In the 1980s, Japanese artist Hiroshi Sugimoto created a series of photographs called Seascapes. They were large-format, black and white compositions, split in half by vast horizon lines of atmosphere or water. Sugimoto’s photos are striking for their depiction of a potent stasis, of nature untouched, directing the human gaze onto the most vouchsafe elements of human life: water and air.
With so much art attempting to reflect on pristine landscapes, George’s photos use subtle strategies to capture the impurities that obscure a perfect view. Where Sugimoto’s photos are restrained in their formal use of black and white to the point of abstraction, George responds with an unabashed use of color that adds an element of drama, vulgarity, or even kitsch.
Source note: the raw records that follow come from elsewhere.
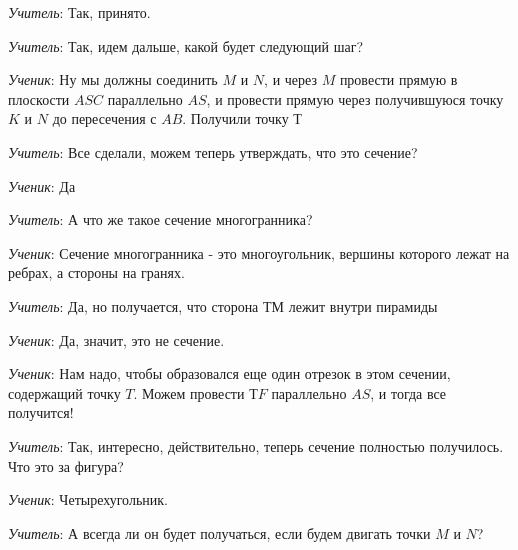 \documentclass[a4paper,14pt,russian]{extreport}
\begin{document}
\textit{Учитель}: Так, принято.

\begin{center}
        \begin{minipage}{\textwidth}
            \centering
        \end{minipage}
\end{center}

\textit{Учитель}: Так, идем дальше, какой будет следующий шаг?

\textit{Ученик}: Ну мы должны соединить $M$ и $N$, и через $M$ провести прямую в плоскости $ASC$ параллельно $AS$, и провести прямую через получившуюся точку $K$ и $N$ до пересечения с $AB$. Получили точку Т

\textit{Учитель}: Все сделали, можем теперь утверждать, что это сечение?

\textit{Ученик}: Да

\textit{Учитель}: А что же такое сечение многогранника?

\textit{Ученик}: Сечение многогранника - это многоугольник, вершины которого лежат на ребрах, а стороны на гранях.

\textit{Учитель}: Да, но получается, что сторона $ТМ$ лежит внутри пирамиды

\textit{Ученик}: Да, значит, это не сечение.

\textit{Ученик}: Нам надо, чтобы образовался еще один отрезок в этом сечении, содержащий точку $T$. Можем провести $ТF$ параллельно $AS$, и тогда все получится!


\begin{center}
    \begin{minipage}{\textwidth}
        \centering
    \end{minipage}
\end{center}

\textit{Учитель}: Так, интересно, действительно, теперь сечение полностью получилось. Что это за фигура?

\textit{Ученик}: Четырехугольник.

\textit{Учитель}: А всегда ли он будет получаться, если будем двигать точки $M$ и $N$?
\end{document}
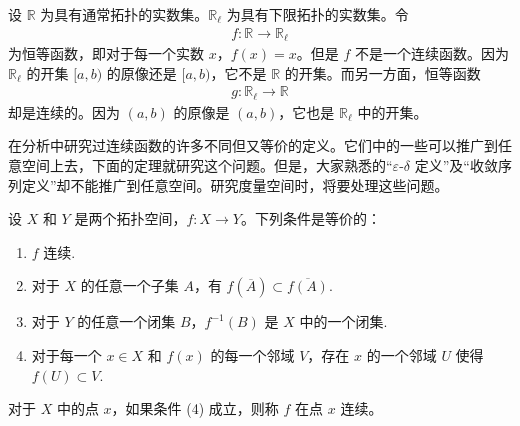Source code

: \documentclass[../../main.tex]{subfiles}
\begin{document}
\begin{example}\label{example:ch02-恒等映射}
设 $\mathbb{R}$ 为具有通常拓扑的实数集。$\mathbb{R}_{\ell}$ 为具有下限拓扑的实数集。令
\begin{align*}
f: \mathbb{R} \longrightarrow \mathbb{R}_{\ell}
\end{align*}
为恒等函数，即对于每一个实数 $x$，$f(x) = x$。但是 $f$ 不是一个连续函数。因为 $\mathbb{R}_{\ell}$ 的开集 $[a, b)$ 的原像还是 $[a, b)$，它不是 $\mathbb{R}$ 的开集。而另一方面，恒等函数
\begin{align*}
g: \mathbb{R}_{\ell} \longrightarrow \mathbb{R}
\end{align*}
却是连续的。因为 $(a, b)$ 的原像是 $(a, b)$，它也是 $\mathbb{R}_{\ell}$ 中的开集。
\end{example}

在分析中研究过连续函数的许多不同但又等价的定义。它们中的一些可以推广到任意空间上去，下面的定理就研究这个问题。但是，大家熟悉的“$\varepsilon$-$\delta$ 定义”及“收敛序列定义”却不能推广到任意空间。研究度量空间时，将要处理这些问题。

\begin{theorem}[连续函数的等价刻画]\label{theorem:ch02-连续等价}
设 $X$ 和 $Y$ 是两个拓扑空间，$f: X \rightarrow Y$。下列条件是等价的：
\begin{enumerate}[(1)]
\item $f$ 连续.
\item 对于 $X$ 的任意一个子集 $A$，有 $f(\overline{A}) \subset \overline{f(A)}$.
\item 对于 $Y$ 的任意一个闭集 $B$，$f^{-1}(B)$ 是 $X$ 中的一个闭集.
\item 对于每一个 $x \in X$ 和 $f(x)$ 的每一个邻域 $V$，存在 $x$ 的一个邻域 $U$ 使得 $f(U) \subset V$.
\end{enumerate}
对于 $X$ 中的点 $x$，如果条件 (4) 成立，则称 $f$ 在点 $x$ 连续。
\end{theorem}
\end{document}
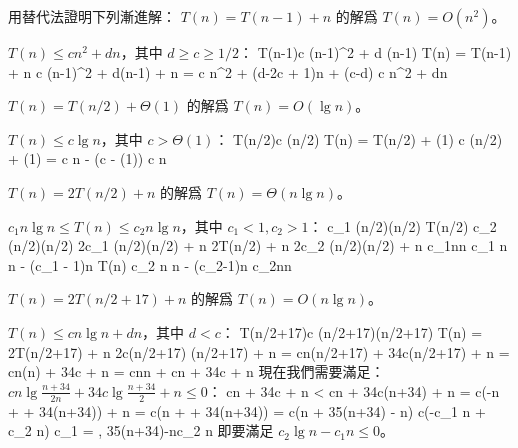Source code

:\startsection[
  title={The substitution method for solving recurrences},
]

\startEXERCISE
用替代法證明下列漸進解：
\startigBase[a]
\startitem
$T(n)=T(n-1)+n$ 的解爲 $T(n)=O(n^2)$。

\startANSWER
$T(n) \le c n^2 + d n$，其中 $d\ge c \ge 1/2$：
\startformula\startmathalignment
\NC T(n-1)\NC \le c (n-1)^2 + d (n-1) \NR
\NC T(n) \NC = T(n-1) + n \NR
\NC \NC \le c (n-1)^2 + d(n-1) + n \NR
\NC \NC = c n^2 + (d-2c + 1)n + (c-d) \NR
\NC \NC \le c n^2 + dn \NR
\stopmathalignment\stopformula
\stopANSWER
\stopitem

\startitem
$T(n)=T(n/2)+\Theta(1)$ 的解爲 $T(n)=O(\lg n)$。

\startANSWER
$T(n)\le c \lg n$，其中 $c>\Theta(1)$：
\startformula\startmathalignment
\NC T(n/2)\NC \le c \lg(n/2) \NR
\NC T(n) \NC = T(n/2) + \Theta(1) \NR
\NC \NC \le c \lg(n/2) + \Theta(1) \NR
\NC \NC = c \lg n - (c - \Theta(1)) \NR
\NC \NC \le c \lg n \NR
\stopmathalignment\stopformula
\stopANSWER
\stopitem

\startitem
$T(n)=2T(n/2)+n$ 的解爲 $T(n)=\Theta(n\lg n)$。

\startANSWER
$c_1 n \lg n \le T(n) \le c_2 n\lg n$，其中 $c_1<1, c_2>1$：
\startformula\startmathalignment[n=3,align={right,middle,left}]
\NC c_1 (n/2)\lg(n/2) \le \NC T(n/2) \NC \le c_2 (n/2)\lg(n/2) \NR
\NC 2c_1 (n/2)\lg(n/2) + n \le \NC 2T(n/2) + n \NC \le 2c_2 (n/2)\lg(n/2) + n \NR
\NC c_1n\lg n \le c_1 n \lg n - (c_1 - 1)n \le
 \NC T(n)
 \NC \le c_2 n \lg n - (c_2-1)n \le c_2n\lg n\NR
\stopmathalignment\stopformula
\stopANSWER
\stopitem

\startitem
$T(n)=2T(n/2+17)+n$ 的解爲 $T(n)=O(n\lg n)$。

\startANSWER
$T(n)\le cn \lg n + dn$，其中 $d < c$：
\startformula\startmathalignment
\NC T(n/2+17)\NC \le c (n/2+17)\lg(n/2+17) \NR
\NC T(n) \NC = 2T(n/2+17) + n \NR
\NC \NC \le 2c(n/2+17) \lg(n/2+17) + n \NR
\NC \NC = cn\lg(n/2+17) + 34c\lg(n/2+17) + n \NR
\NC \NC = cn\lg(n) + 34c\lg{} + n \NR
\NC \NC = cn\lg n + cn\lg{} + 34c\lg{} + n \NR
\stopmathalignment\stopformula
現在我們需要滿足： $cn\lg\frac{n+34}{2n} + 34c\lg\frac{n+34}{2} + n\le 0$：
\startformula\startmathalignment
\NC \NC cn\lg{} + 34c\lg{} + n \NR
\NC < \NC cn\lg{} + 34c\lg(n+34) + n \NR
\NC = \NC c(-n + \lg{} + 34\lg(n+34)) + n\NR
\NC = \NC c(n + \lg{} + 34\lg(n+34))\NR
\NC = \NC c(n + 35\lg(n+34) - \lg n)\NR
\NC \le \NC c(-c_1 n + c_2 \lg n) \qquad
  c_1 = , 35\lg(n+34)-\lg n\le c_2 \lg n\NR
\stopmathalignment\stopformula
即要滿足 $c_2\lg n -c_1 n \le 0$。


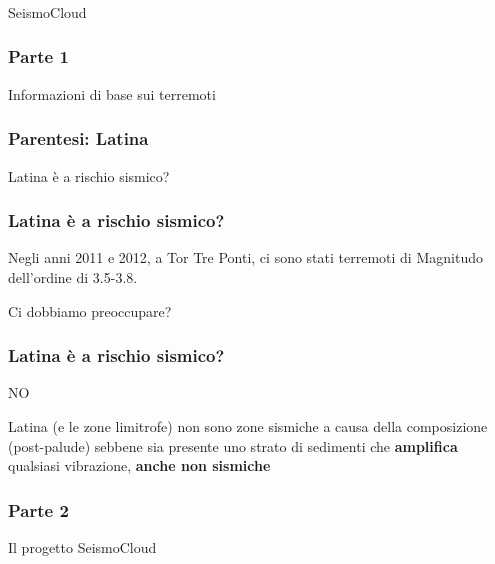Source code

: \documentclass[10pt]{beamer}
\begin{document}
	\begin{frame}
		\frametitle{\hfill}
		
		\LARGE SeismoCloud		
		
	\end{frame}
	
	
	\begin{frame}
		\frametitle{Parte 1}
		\LARGE Informazioni di base sui terremoti
	\end{frame}
	
	
	
	
	
	
	
	
	
	
	
	\begin{frame}
		\frametitle{Parentesi: Latina}
		\LARGE Latina è a rischio sismico?
	\end{frame}
	
	\begin{frame}
		\frametitle{Latina è a rischio sismico?}
		
		\Large Negli anni 2011 e 2012, a Tor Tre Ponti, ci sono stati terremoti di Magnitudo dell'ordine di 3.5-3.8.
		
		\Large \pause Ci dobbiamo preoccupare?
		
	\end{frame}
	
	\begin{frame}
		\frametitle{Latina è a rischio sismico?}
		
		\LARGE NO
		
		\large Latina (e le zone limitrofe) non sono zone sismiche a causa della composizione (post-palude) sebbene sia presente uno strato di sedimenti che \textbf{amplifica} qualsiasi vibrazione, \textbf{anche non sismiche}
		
	\end{frame}
	
	
	\begin{frame}
		\frametitle{Parte 2}
		\LARGE Il progetto SeismoCloud
	\end{frame}
\end{document}
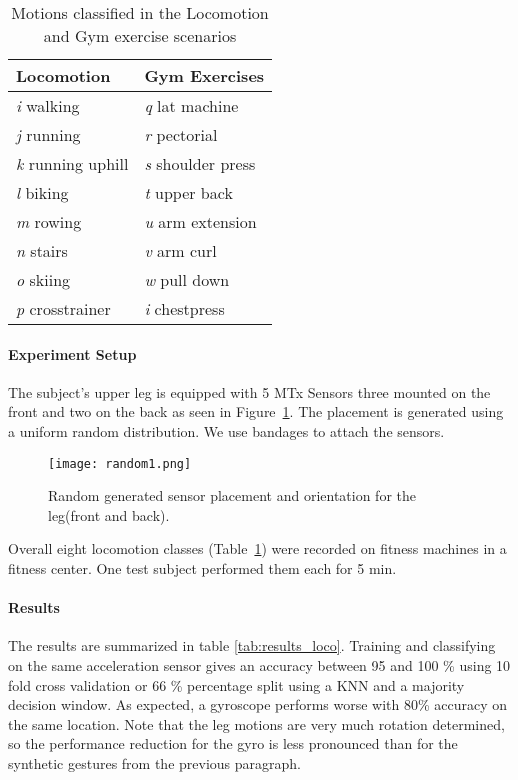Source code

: \begin{table}
\centering 
\caption[Classes assigned in the experiments]{Motions classified in the Locomotion and
  Gym exercise scenarios}
\begin{tabularx}{0.5\textwidth}{ll}\toprule
Locomotion& Gym Exercises\\\midrule \emph{i} walking&\emph{q} lat
machine\\ \emph{j} running&\emph{r} pectorial\\ \emph{k} running
uphill&\emph{s} shoulder press\\ \emph{l} biking&\emph{t} upper
back\\ \emph{m} rowing&\emph{u} arm extension\\ \emph{n}
stairs&\emph{v} arm curl\\ \emph{o} skiing&\emph{w} pull
down\\ \emph{p} crosstrainer&\emph{i} chestpress\\\bottomrule
\end{tabularx}%
\label{tab:classes} 
\end{table}

\paragraph{Experiment Setup}
The subject's upper leg is equipped with 5 MTx Sensors three mounted on the
front and two on the back as seen in Figure~\ref{fig:rand}. The placement is
generated using a uniform random distribution.  We use bandages to attach
the sensors. 
\begin{figure}[t]
\centering   
\texttt{[image: random1.png]}
\caption[Randomly generated placement]{Random generated sensor placement and orientation for the leg(front and back).}
\label{fig:rand}
\end{figure}
Overall eight locomotion classes (Table~\ref{tab:classes}) were recorded
on fitness machines in a  fitness center.
One test subject performed them each for 5 min. 

\paragraph{Results}
The results are summarized in table \ref{tab:results_loco}.
Training and classifying on the same acceleration sensor gives an accuracy between 95  and 100 \% using
10 fold cross validation or 66 \% percentage split using a KNN and a
majority decision window. As expected, a gyroscope performs worse with
80\% accuracy on the same location. Note that the leg motions
are very much rotation determined, so the performance reduction for
the gyro is less pronounced than for the synthetic gestures from the
previous paragraph. 

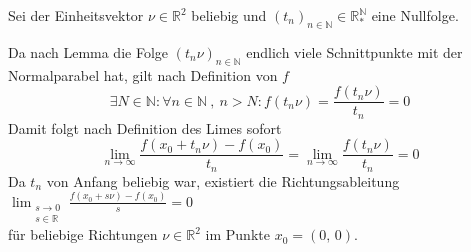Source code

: \documentclass[a4paper, 12pt]{scrartcl}
\begin{document}
Sei der Einheitsvektor $\nu \in \mathbb{R}^2$ beliebig und $(t_n)_{n \in \mathbb{N}} \in \mathbb{R}_*^{\mathbb{N}}$ eine Nullfolge.

Da nach Lemma die Folge $(t_n\nu)_{n \in \mathbb{N}}$ endlich viele Schnittpunkte mit der Normalparabel hat, gilt nach Definition von $f$
\[ \exists N \in \mathbb{N}: \forall n \in \mathbb{N}~,~n>N: f(t_n\nu) = \frac{f(t_n\nu)}{t_n} = 0 \]
Damit folgt nach Definition des Limes sofort
\[ \lim_{n \rightarrow \infty} \frac{f(x_0 + t_n\nu) - f(x_0)}{t_n} = \lim_{n \rightarrow \infty} \frac{f(t_n\nu)}{t_n} = 0 \]
Da $t_n$ von Anfang beliebig war, existiert die Richtungsableitung $\displaystyle\lim_{\substack{s \rightarrow 0\\s \in \mathbb{R}}}\frac{f(x_0 + s\nu) - f(x_0)}{s} = 0$ \\
für beliebige Richtungen $\nu \in \mathbb{R}^2$ im Punkte $x_0 = (0,\,0)$.
\end{document}
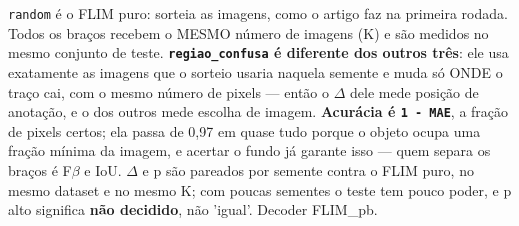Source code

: \footnotesize \texttt{random} é o FLIM puro: sorteia as imagens, como o artigo faz na primeira rodada. Todos os braços recebem o MESMO número de imagens (K) e são medidos no mesmo conjunto de teste. \textbf{\texttt{regiao\_confusa} é diferente dos outros três}: ele usa exatamente as imagens que o sorteio usaria naquela semente e muda só ONDE o traço cai, com o mesmo número de pixels --- então o $\Delta$ dele mede posição de anotação, e o dos outros mede escolha de imagem. \textbf{Acurácia é \texttt{1 - MAE}}, a fração de pixels certos; ela passa de 0,97 em quase tudo porque o objeto ocupa uma fração mínima da imagem, e acertar o fundo já garante isso --- quem separa os braços é F$\beta$ e IoU. $\Delta$ e p são pareados por semente contra o FLIM puro, no mesmo dataset e no mesmo K; com poucas sementes o teste tem pouco poder, e p alto significa \textbf{não decidido}, não 'igual'. Decoder FLIM\_pb.
\normalsize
She allows the viewer to imbibe the image of a quintessential sunset/sunrise before obfuscating the scene with various techniques of clutter, agitation, or depth of field. The collection of photographs represent the inherent qualities of polluted atmospheres and fragile ecosystems that commingle with our delicate existence, suggesting that idilic notions of our world are rarely possible any longer.